Many Air Force retirees enjoyed a picnic at Hunt Park in Holbrook, including these who stopped to pose under the reunion banner provided by Kevin Romo and Golden Eagle Distributors.
Lt. Col. John Kingston, Retired, (right) dedicates the plaque commemorating the service of those assigned to the radar site in Holbrook as MSgt. Ray McDonald, Retired, looks on.
The plaque honoring the service of Air Force personnel at the radar site in Holbrook was created and installed by Ray McDonald and Karl Guzzo. It now stands on the Painted Desert Campus of Northland Pioneer College, land which formerly was home to the site.
American flags flew on Navajo Blvd. and West Hopi Drive July 17, greeting the U.S. Air Force retirees in Holbrook that weekend for their reunion. They noted that it was a thrill to know the Air Force personnel stationed in Holbrook over the years were a significant part of the town’s history.
Hundreds of men and women were stationed at the radar bomb scoring (RBS) site in Holbrook over a period of 26 years. Eight acres of land were leased from the city to place equipment and buildings for training purposes. The RBS site aided pilots and crews in preparing for missions assigned to them in wartime (the Vietnam Era).

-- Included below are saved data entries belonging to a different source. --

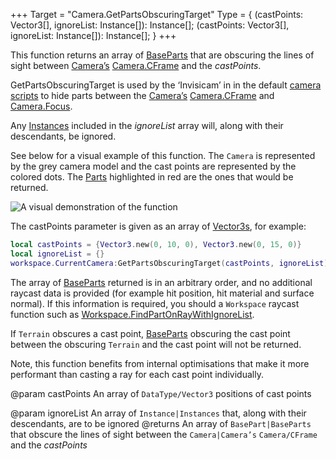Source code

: +++
Target = "Camera.GetPartsObscuringTarget"
Type = { (castPoints: Vector3[], ignoreList: Instance[]): Instance[]; (castPoints: Vector3[], ignoreList: Instance[]): Instance[]; }
+++

This function returns an array of [BaseParts](https://developer.roblox.com/api-reference/class/BasePart) that are obscuring the lines of sight between [Camera’s](https://developer.roblox.com/api-reference/class/Camera) [Camera.CFrame](https://developer.roblox.com/api-reference/property/Camera/CFrame) and the *castPoints*.GetPartsObscuringTarget is used by the ‘Invisicam’ in in the default [camera scripts][1] to hide parts between the [Camera’s](https://developer.roblox.com/api-reference/class/Camera) [Camera.CFrame](https://developer.roblox.com/api-reference/property/Camera/CFrame) and [Camera.Focus](https://developer.roblox.com/api-reference/property/Camera/Focus).Any [Instances](https://developer.roblox.com/api-reference/class/Instance) included in the *ignoreList* array will, along with their descendants, be ignored.See below for a visual example of this function. The `Camera` is represented by the grey camera model and the cast points are represented by the colored dots. The [Parts](https://developer.roblox.com/api-reference/class/Part) highlighted in red are the ones that would be returned.![A visual demonstration of the function][2]The castPoints parameter is given as an array of [Vector3s](https://developer.roblox.com/search#stq=Vector3), for example:```lualocal castPoints = {Vector3.new(0, 10, 0), Vector3.new(0, 15, 0)}local ignoreList = {}workspace.CurrentCamera:GetPartsObscuringTarget(castPoints, ignoreList)```The array of [BaseParts](https://developer.roblox.com/api-reference/class/BasePart) returned is in an arbitrary order, and no additional raycast data is provided (for example hit position, hit material and surface normal). If this information is required, you should a `Workspace` raycast function such as [Workspace.FindPartOnRayWithIgnoreList](https://developer.roblox.com/api-reference/function/Workspace/FindPartOnRayWithIgnoreList).If `Terrain` obscures a cast point, [BaseParts](https://developer.roblox.com/api-reference/class/BasePart) obscuring the cast point between the obscuring `Terrain` and the cast point will not be returned.Note, this function benefits from internal optimisations that make it more performant than casting a ray for each cast point individually.[1]: http://robloxdev.com/articles/Movement-and-camera-controls[2]: https://developer.roblox.com/assets/5b842528a3326f570bb88a6b/GetPartsObscuringTarget.png@param castPoints An array of `DataType/Vector3` positions of cast points@param ignoreList An array of `Instance|Instances` that, along with their descendants, are to be ignored@returns An array of `BasePart|BaseParts` that obscure the lines of sight between the `Camera|Camera’s` `Camera/CFrame` and the *castPoints*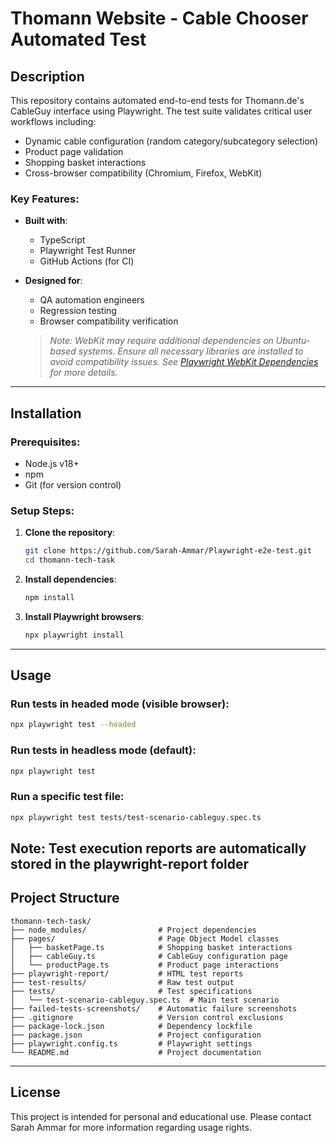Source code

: 
# Thomann Website - Cable Chooser Automated Test

## Description
This repository contains automated end-to-end tests for Thomann.de's CableGuy interface using Playwright. The test suite validates critical user workflows including:

- Dynamic cable configuration (random category/subcategory selection)
- Product page validation
- Shopping basket interactions
- Cross-browser compatibility (Chromium, Firefox, WebKit)

### Key Features:
- **Built with**:
  - TypeScript
  - Playwright Test Runner
  - GitHub Actions (for CI)

- **Designed for**:
  - QA automation engineers
  - Regression testing
  - Browser compatibility verification
  
  > *Note: WebKit may require additional dependencies on Ubuntu-based systems. Ensure all necessary libraries are installed to avoid compatibility issues. See [Playwright WebKit Dependencies](https://playwright.dev/docs/browsers#installing-browsers) for more details.*
---

## Installation

### Prerequisites:
- Node.js v18+
- npm
- Git (for version control)

### Setup Steps:
1. **Clone the repository**:
   ```bash
   git clone https://github.com/Sarah-Ammar/Playwright-e2e-test.git
   cd thomann-tech-task
   ```

2. **Install dependencies**:
   ```bash
   npm install
   ```

3. **Install Playwright browsers**:
   ```bash
   npx playwright install
   ```

---

## Usage

### Run tests in **headed mode** (visible browser):
```bash
npx playwright test --headed
```

### Run tests in **headless mode** (default):
```bash
npx playwright test
```

### Run a **specific test file**:
```bash
npx playwright test tests/test-scenario-cableguy.spec.ts
```
Note: Test execution reports are automatically stored in the playwright-report folder
---

## Project Structure

```
thomann-tech-task/
├── node_modules/                # Project dependencies
├── pages/                       # Page Object Model classes
│   ├── basketPage.ts            # Shopping basket interactions
│   ├── cableGuy.ts              # CableGuy configuration page
│   └── productPage.ts           # Product page interactions
├── playwright-report/           # HTML test reports
├── test-results/                # Raw test output
├── tests/                       # Test specifications
│   └── test-scenario-cableguy.spec.ts  # Main test scenario
├── failed-tests-screenshots/    # Automatic failure screenshots
├── .gitignore                   # Version control exclusions
├── package-lock.json            # Dependency lockfile
├── package.json                 # Project configuration
├── playwright.config.ts         # Playwright settings
└── README.md                    # Project documentation
```

---

## License

This project is intended for personal and educational use. Please contact Sarah Ammar for more information regarding usage rights.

In 1968, Colonel Powell stated, “The original purpose of the radar site was to train for penetrating bombing missions and electronic countermeasures in the event of a nuclear war.” In 1979 the detachment designation was changed to “strategic training range” for the remainder of its existence.
Approximately 120 spouses and children accompanied their husbands and fathers to Holbrook. School enrollment increased, as did business, church attendance and organization rolls. There were many happy and not so happy times over the next 26 years. The radar site closed in 1993, but several families still remain in Holbrook today.
The reunion began with dinner at El Rancho for a sign-in and greet of old buddies, friends and new acquaintances. The rekindled friendships, war stories and fun times were rehashed, and laughter radiated over the room as all enjoyed a good time.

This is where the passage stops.